**The problem**
For the word "retrieved", find each line in the entries where it occurs and copy that line.

**Data for review**

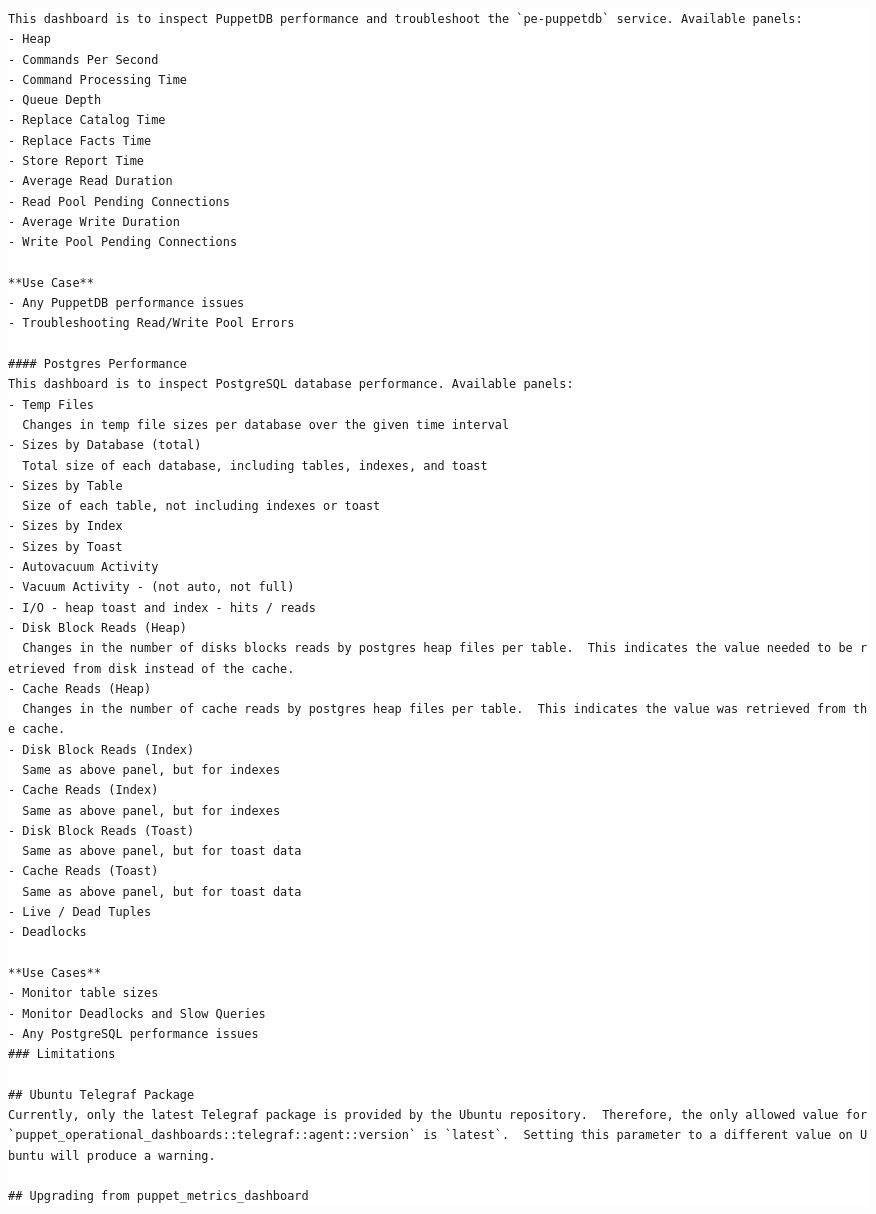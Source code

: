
 ```
This dashboard is to inspect PuppetDB performance and troubleshoot the `pe-puppetdb` service. Available panels:
- Heap
- Commands Per Second
- Command Processing Time
- Queue Depth
- Replace Catalog Time
- Replace Facts Time
- Store Report Time
- Average Read Duration
- Read Pool Pending Connections
- Average Write Duration
- Write Pool Pending Connections

**Use Case**
- Any PuppetDB performance issues
- Troubleshooting Read/Write Pool Errors

#### Postgres Performance
This dashboard is to inspect PostgreSQL database performance. Available panels:
- Temp Files
  Changes in temp file sizes per database over the given time interval
- Sizes by Database (total)
  Total size of each database, including tables, indexes, and toast
- Sizes by Table
  Size of each table, not including indexes or toast
- Sizes by Index
- Sizes by Toast
- Autovacuum Activity
- Vacuum Activity - (not auto, not full)
- I/O - heap toast and index - hits / reads
- Disk Block Reads (Heap)
  Changes in the number of disks blocks reads by postgres heap files per table.  This indicates the value needed to be retrieved from disk instead of the cache.
- Cache Reads (Heap)
  Changes in the number of cache reads by postgres heap files per table.  This indicates the value was retrieved from the cache.
- Disk Block Reads (Index)
  Same as above panel, but for indexes
- Cache Reads (Index)
  Same as above panel, but for indexes
- Disk Block Reads (Toast)
  Same as above panel, but for toast data
- Cache Reads (Toast)
  Same as above panel, but for toast data
- Live / Dead Tuples
- Deadlocks

**Use Cases**
- Monitor table sizes
- Monitor Deadlocks and Slow Queries
- Any PostgreSQL performance issues
### Limitations

## Ubuntu Telegraf Package
Currently, only the latest Telegraf package is provided by the Ubuntu repository.  Therefore, the only allowed value for `puppet_operational_dashboards::telegraf::agent::version` is `latest`.  Setting this parameter to a different value on Ubuntu will produce a warning.

## Upgrading from puppet_metrics_dashboard
```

**Result of the exercise**
  Changes in the number of disks blocks reads by postgres heap files per table.  This indicates the value needed to be retrieved from disk instead of the cache.
  Changes in the number of cache reads by postgres heap files per table.  This indicates the value was retrieved from the cache.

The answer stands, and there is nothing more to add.